17 - Wings (Memórias de Ellie)

"No momento em que estamos perdidos e encontrados
Eu só quero estar ao seu lado
Se estas asas pudessem voar"

— Wings, Birdy

Ellie chegou acompanhada de sua mãe para mais uma sessão de quimioterapia. Após inúmeras cirurgias, o médico informou que as células cancerígenas começaram a regredir, o que trazia uma pequena chama de esperança para a jovem, que vislumbrava um futuro livre da doença.

Primeiramente, surgiu a batalha para encontrar um doador de células-tronco compatível com Ellie. Nenhum membro da família poderia ser doador, mas após algum tempo, encontraram um doador e, desde então, Ellie vinha gradualmente se recuperando.

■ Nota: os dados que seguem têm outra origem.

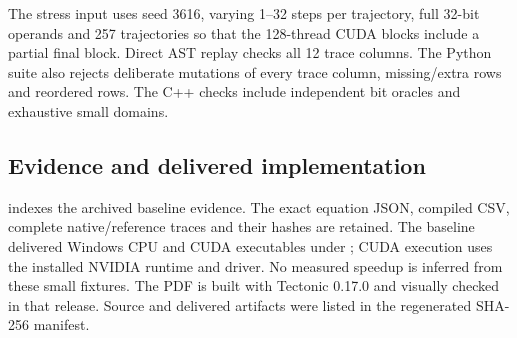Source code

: The stress input uses seed 3616, varying 1--32 steps per trajectory, full 32-bit
operands and 257 trajectories so that the 128-thread CUDA blocks include a partial
final block. Direct AST replay checks all 12 trace columns. The Python suite also
rejects deliberate mutations of every trace column, missing/extra rows and reordered
rows. The C++ checks include independent bit oracles and exhaustive small domains.

\subsection{Evidence and delivered implementation}
 indexes the archived baseline evidence. The exact equation
JSON, compiled CSV, complete native/reference traces and their hashes are retained.
The baseline delivered Windows CPU and CUDA executables under ; CUDA
execution uses the installed NVIDIA runtime and driver. No measured speedup is
inferred from these small fixtures. The PDF is built with Tectonic 0.17.0 and
visually checked in that release. Source and delivered artifacts were listed in
the regenerated SHA-256 manifest.
\clearpage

Com um lenço envolvendo sua cabeça, ela fitava entediada a janela à sua frente. Desde o diagnóstico, foi obrigada a abrir mão do ballet. Continuava a treinar, porém, agora sob a tutela de uma professora particular em seu próprio lar. Essa professora compreendia as limitações da jovem e não a pressionava, respeitando seu tempo e dores. Ellie até gostava de poder continuar dançando, sua mãe chorava todas as noites pela doença da filha e, quando a via dançando, seu olhar se enchia de esperança.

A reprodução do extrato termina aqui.